### PROBLEM DESCRIPTION
The required output is a copy of each line in the material below that includes "kmers".
----- RECORDS PROVIDED
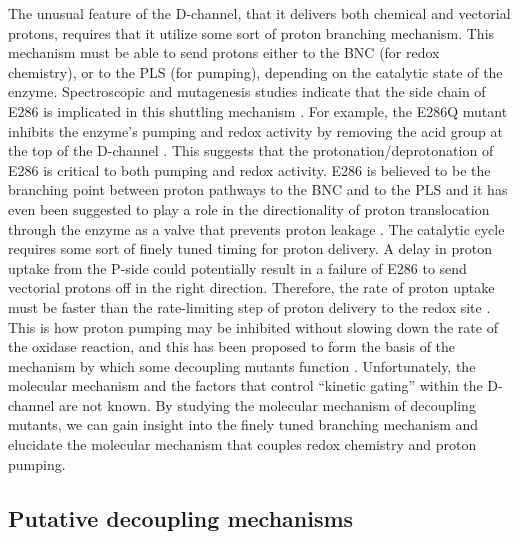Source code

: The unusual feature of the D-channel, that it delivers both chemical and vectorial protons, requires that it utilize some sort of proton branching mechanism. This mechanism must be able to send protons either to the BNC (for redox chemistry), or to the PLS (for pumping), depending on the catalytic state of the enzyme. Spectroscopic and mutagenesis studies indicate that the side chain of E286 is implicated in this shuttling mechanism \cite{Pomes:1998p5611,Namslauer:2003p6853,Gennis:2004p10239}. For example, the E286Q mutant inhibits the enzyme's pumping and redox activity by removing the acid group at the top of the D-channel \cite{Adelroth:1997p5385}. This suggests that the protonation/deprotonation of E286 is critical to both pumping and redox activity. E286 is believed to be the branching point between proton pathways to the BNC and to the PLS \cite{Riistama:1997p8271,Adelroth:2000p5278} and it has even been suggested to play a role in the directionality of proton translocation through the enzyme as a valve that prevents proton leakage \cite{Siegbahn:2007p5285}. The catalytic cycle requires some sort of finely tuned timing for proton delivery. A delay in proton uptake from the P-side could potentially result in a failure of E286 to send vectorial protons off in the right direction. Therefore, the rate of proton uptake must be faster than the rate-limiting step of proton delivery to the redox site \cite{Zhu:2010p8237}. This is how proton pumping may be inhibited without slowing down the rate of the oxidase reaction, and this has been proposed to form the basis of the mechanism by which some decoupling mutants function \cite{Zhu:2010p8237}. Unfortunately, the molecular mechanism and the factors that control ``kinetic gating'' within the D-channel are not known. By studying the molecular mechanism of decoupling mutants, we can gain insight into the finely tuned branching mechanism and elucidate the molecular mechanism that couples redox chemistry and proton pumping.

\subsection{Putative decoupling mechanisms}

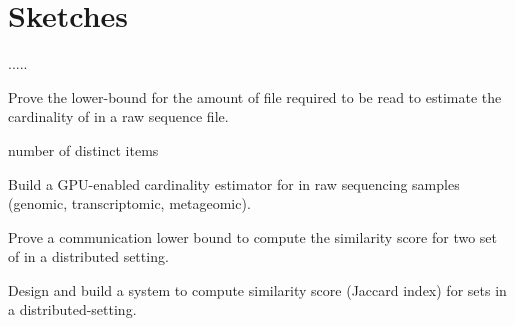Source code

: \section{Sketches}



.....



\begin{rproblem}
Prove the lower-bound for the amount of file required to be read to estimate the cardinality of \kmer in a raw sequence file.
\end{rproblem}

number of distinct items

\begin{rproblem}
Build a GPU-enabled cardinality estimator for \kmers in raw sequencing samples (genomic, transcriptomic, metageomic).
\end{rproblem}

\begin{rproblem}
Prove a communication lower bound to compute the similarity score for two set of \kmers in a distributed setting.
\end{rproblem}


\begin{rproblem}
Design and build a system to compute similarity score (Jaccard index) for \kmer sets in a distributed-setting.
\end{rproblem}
----------
### EXPECTED ANSWER
Build a GPU-enabled cardinality estimator for \kmers in raw sequencing samples (genomic, transcriptomic, metageomic).
Prove a communication lower bound to compute the similarity score for two set of \kmers in a distributed setting.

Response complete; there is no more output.